Alumneye

This alumni photo submission feature highlights and celebrates the experiences, travels, and artistic insights of UC Santa Cruz’s diverse and fascinating alumni.

We selected two images for publication in the fall 2014 print issue and included the stories behind them.

But we received so many excellent submissions that we decided to run honorable mentions online, as well.

Print selections

Old mill
Cami Winslow
(College Ten ‘10, anthropology) took this photo of an old wooden mill in the ghost town of Crystal, Colo.

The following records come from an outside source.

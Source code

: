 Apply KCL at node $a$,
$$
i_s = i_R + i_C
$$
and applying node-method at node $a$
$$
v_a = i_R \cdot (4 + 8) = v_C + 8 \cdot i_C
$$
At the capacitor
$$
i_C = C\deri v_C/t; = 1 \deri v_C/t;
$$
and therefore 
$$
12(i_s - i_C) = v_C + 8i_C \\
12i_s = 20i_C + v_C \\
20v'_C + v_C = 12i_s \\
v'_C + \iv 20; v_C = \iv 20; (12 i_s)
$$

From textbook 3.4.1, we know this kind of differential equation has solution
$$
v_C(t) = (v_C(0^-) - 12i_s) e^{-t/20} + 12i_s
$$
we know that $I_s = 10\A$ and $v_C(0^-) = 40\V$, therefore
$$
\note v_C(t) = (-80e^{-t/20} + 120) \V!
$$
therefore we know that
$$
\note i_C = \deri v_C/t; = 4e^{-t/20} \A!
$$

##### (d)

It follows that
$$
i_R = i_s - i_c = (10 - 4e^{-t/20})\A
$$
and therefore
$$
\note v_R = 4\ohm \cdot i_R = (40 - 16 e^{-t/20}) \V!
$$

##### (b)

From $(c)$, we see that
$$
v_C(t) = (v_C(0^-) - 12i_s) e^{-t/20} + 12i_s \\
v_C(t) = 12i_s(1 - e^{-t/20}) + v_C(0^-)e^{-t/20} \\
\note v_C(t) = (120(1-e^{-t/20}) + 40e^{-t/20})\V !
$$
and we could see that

While living in Colorado, she saw a postcard with a photo of this mill and thought, “I must go there!” She had to hike in to the mill but says it was worth every mile.

Old door in Erbil
In 2008–2009 Robert Katzenson (Stevenson ‘83, history) was an employee of the Kurdistan Regional Government’s Ministry of Municipalities. He lived in Erbil (the capital of the Kurdish region) and commuted back periodically to his home in the Netherlands. The Erbil Citadel is purportedly the oldest continuously inhabited place in the world and was used by Kurdish refugees fleeing the genocide Saddam Hussein inflicted on the Kurds in the 1990s. The Citadel’s Ottoman-era structures exhibited some stunning period architecture including this image of a derelict door. (More images at robkatzenson.com.)

Honorable mentions

Foggy trees
Gideon Parque
(Cowell '97, biology) took this photo of trees in fog in the Columbia River Gorge National Scenic Area in Oregon, on a hike above Wahkeena Falls in March 2012. 

Lions
Steven Terrini
(College Eight '84, psychology) took this photo of four lions slowly walking down the road near his vehicle on a game reserve during a trip to South Africa.

Red bench
Tamara Pinkas
(College 5 [Porter] '76, aesthetic studies) writes of this photo, "After several drizzly days on the road we arrived at our rented cabin along the Athabasca River just outside the town of Jasper in the northern-most park of the Canadian Rockies during the summer of 2013. A quick walk toward the river brought me to this red bench. Suffused with late afternoon sun, the bench invited me to connect with the river, the surrounding forest and the mountains beyond."